I have never use a auto focus with table top photography. using manual setting and controlling the depth of field with the f-stop will allow you excellent   control  I also use a tripod.  

hope this helps

BD


----------



## SuperDave

> _Originally posted by avbill_
> 
> the reason you could not photograph the gray card is because the camera auto focusing is set up to see contrast. Without contrast between the subject and background the camera in auto focus will never receive and focus on any point. In my camera it will total lock me out of taking a photograph.
> 
> If you are using a photo tent place both lights 45 degree to the subject(pen) and make sure they are the same distance to the subject.  This will give to better lighting for the subject. The lights will be the same intense balancing the uneven lighting pattern I see in the original photograph.
> 
> I have never use a auto focus with table top photography. using manual setting and controlling the depth of field with the f-stop will allow you excellent   control  I also use a tripod.
> 
> hope this helps
> 
> BD



BD,

I discovered what you said about the gray card during my on-line searching... The Canon Tutorial site mentioned taking a picture with the subject in front of the gray card in RAW format and then use the RAW editor eyedropper to correct the white balance. I was able to load all the RAW pictures and one with the gray card and adjust the white balance and it did a good job.

My lighting is more like 20Â° to 30Â° to the pen because the opening in the tent is not wide enough and I can't get the reflectors inside. The reflectors are aimed at the same angle but one is a bit lower than the other. Their distances from the pen are not exactly equal and I think it shows when you look at the clip end of the pens.

I tried to use the manual focus but my eyesight up close is so bad, I go back to the Auto Focus. I have tried the diopter adjustment for the viewfinder, but have had limited success (should spend more time on that feature). I have used both the manual and program settings to try and control the aperture and shutter speed, but I cannot seem to get the camera to let me lock in the aperture and shutter speed individually... for instance, if I want 1/125 at 5.3 for all my shots, the camera will let me adjust the aperture and shutter speed but sometimes all it lets me do is get 1/100 at 7.1 for one shot and then 1/90 at 6.3 for the next one... gets really frustrating, so I find an "acceptable range" of between 1/125-1/60 at 5.3-7.1 and set the white balance with the gray card...

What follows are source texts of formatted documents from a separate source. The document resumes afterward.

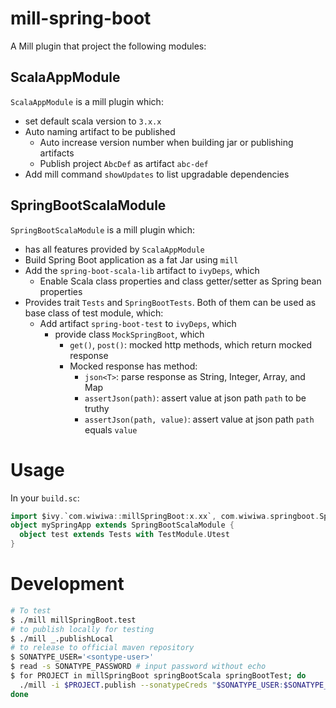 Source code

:# mill-spring-boot
A Mill plugin that project the following modules:

## ScalaAppModule
`ScalaAppModule` is a mill plugin which:
* set default scala version to `3.x.x`
* Auto naming artifact to be published
  * Auto increase version number when building jar or publishing artifacts
  * Publish project `AbcDef` as artifact `abc-def`
* Add mill command `showUpdates` to list upgradable dependencies

## SpringBootScalaModule
`SpringBootScalaModule` is a mill plugin which:
* has all features provided by `ScalaAppModule`
* Build Spring Boot application as a fat Jar using `mill`
* Add the `spring-boot-scala-lib` artifact to `ivyDeps`, which
  * Enable Scala class properties and class getter/setter as Spring bean properties
* Provides trait `Tests` and `SpringBootTests`. Both of them can be used as base class of test module, which:
  * Add artifact `spring-boot-test` to `ivyDeps`, which
    * provide class `MockSpringBoot`, which
      * `get()`, `post()`: mocked http methods, which return mocked response
      * Mocked response has method:
        * `json<T>`: parse response as String, Integer, Array, and Map
        * `assertJson(path)`: assert value at json path `path` to be truthy
        * `assertJson(path, value)`: assert value at json path `path` equals `value`

# Usage

In your `build.sc`:
```scala
import $ivy.`com.wiwiwa::millSpringBoot:x.xx`, com.wiwiwa.springboot.SpringBootScalaModule
object mySpringApp extends SpringBootScalaModule {
  object test extends Tests with TestModule.Utest
}
```

# Development

```bash
# To test
$ ./mill millSpringBoot.test
# to publish locally for testing
$ ./mill _.publishLocal
# to release to official maven repository
$ SONATYPE_USER='<sontype-user>'
$ read -s SONATYPE_PASSWORD # input password without echo
$ for PROJECT in millSpringBoot springBootScala springBootTest; do
  ./mill -i $PROJECT.publish --sonatypeCreds "$SONATYPE_USER:$SONATYPE_PASSWORD" --release true
done
```
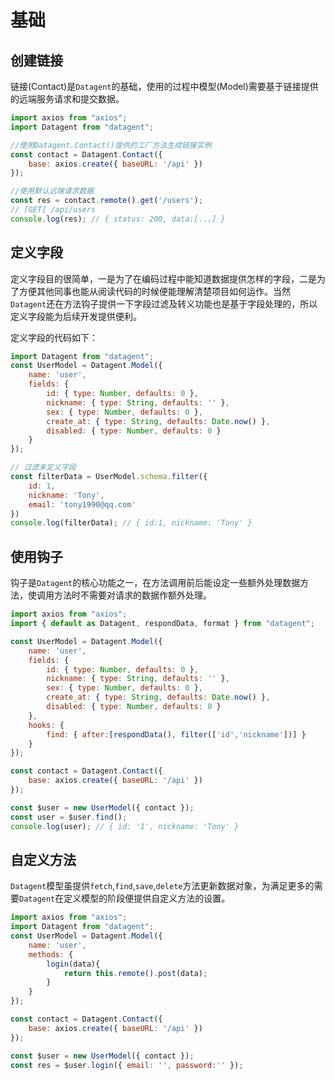 # 基础

## 创建链接

链接(Contact)是`Datagent`的基础，使用的过程中模型(Model)需要基于链接提供的远端服务请求和提交数据。

```js
import axios from "axios";
import Datagent from "datagent";

//使用Datagent.Contact()提供的工厂方法生成链接实例
const contact = Datagent.Contact({
    base: axios.create({ baseURL: '/api' })
});

//使用默认远端请求数据
const res = contact.remote().get('/users');
// [GET] /api/users
console.log(res); // { status: 200, data:[...] }
```

## 定义字段

定义字段目的很简单，一是为了在编码过程中能知道数据提供怎样的字段，二是为了方便其他同事也能从阅读代码的时候便能理解清楚项目如何运作。当然`Datagent`还在方法钩子提供一下字段过滤及转义功能也是基于字段处理的，所以定义字段能为后续开发提供便利。

定义字段的代码如下：

```js
import Datagent from "datagent";
const UserModel = Datagent.Model({
    name: 'user',
    fields: {
        id: { type: Number, defaults: 0 },
        nickname: { type: String, defaults: '' },
        sex: { type: Number, defaults: 0 },
        create_at: { type: String, defaults: Date.now() },
        disabled: { type: Number, defaults: 0 }
    }
});

// 过滤未定义字段
const filterData = UserModel.schema.filter({
    id: 1,
    nickname: 'Tony',
    email: 'tony1990@qq.com'
})
console.log(filterData); // { id:1, nickname: 'Tony' }
```

## 使用钩子

钩子是`Datagent`的核心功能之一，在方法调用前后能设定一些额外处理数据方法，使调用方法时不需要对请求的数据作额外处理。

```js
import axios from "axios";
import { default as Datagent, respondData, format } from "datagent";

const UserModel = Datagent.Model({
    name: 'user',
    fields: {
        id: { type: Number, defaults: 0 },
        nickname: { type: String, defaults: '' },
        sex: { type: Number, defaults: 0 },
        create_at: { type: String, defaults: Date.now() },
        disabled: { type: Number, defaults: 0 }
    },
    hooks: {
        find: { after:[respondData(), filter(['id','nickname'])] }
    }
});

const contact = Datagent.Contact({
    base: axios.create({ baseURL: '/api' })
});

const $user = new UserModel({ contact });
const user = $user.find();
console.log(user); // { id: '1', nickname: 'Tony' }
```

## 自定义方法

`Datagent`模型虽提供`fetch`,`find`,`save`,`delete`方法更新数据对象，为满足更多的需要`Datagent`在定义模型的阶段便提供自定义方法的设置。

```js
import axios from "axios";
import Datagent from "datagent";
const UserModel = Datagent.Model({
    name: 'user',
    methods: {
        login(data){
            return this.remote().post(data);
        }
    }
});

const contact = Datagent.Contact({
    base: axios.create({ baseURL: '/api' })
});

const $user = new UserModel({ contact });
const res = $user.login({ email: '', password:'' });
``` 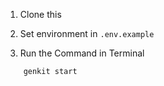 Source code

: 1. Clone this

2. Set environment in `.env.example`

3. Run the Command in Terminal

```sh
    genkit start
```
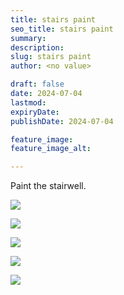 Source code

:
 ```yaml
---
title: stairs paint
seo_title: stairs paint
summary:
description:
slug: stairs paint
author: <no value>

draft: false
date: 2024-07-04
lastmod:
expiryDate:
publishDate: 2024-07-04

feature_image:
feature_image_alt:

---
```


Paint the stairwell.


![](/images/0794.jpeg)

![](/images/0795.jpeg)

![](/images/0796.jpeg)

![](/images/0797.jpeg)

![](/images/0798.jpeg)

Are you able to individually set your aperture and shutter speeds? If so, how are you doing that?

I am getting close, but I know the quality can be better... and yes, I am a bit obsessive about it, but that drives me to get better not only at photographing them but also at making them. An accomplished wood-turner once said "if you settle for 'that's good enough', it never is. You should always strive for 'that's as good as I can do' and then find ways to improve." For instance, all these pens were turned without using a barrel trimmer to square the ends of the blanks, and it shows on some of the joints... which is why I still have these pens in my possession (I can't settle for "good enough".) My next step for improvement on the pens is getting some of the B2B Bushings to increase my success rate for not under/over turning the barrels... ( I am trying not to use my digital calipers on every pen)

Dave


----------



## Fred

DO NOT CRAMP your area for a photograph workspace. Heck, I use a 4'x8' piece of white laminate and do not understand these small light tents than many here have. If space is an issue maybe then. However I have always needed to be able to move around and make changes easily without having to hassle with re-building the entire set-up.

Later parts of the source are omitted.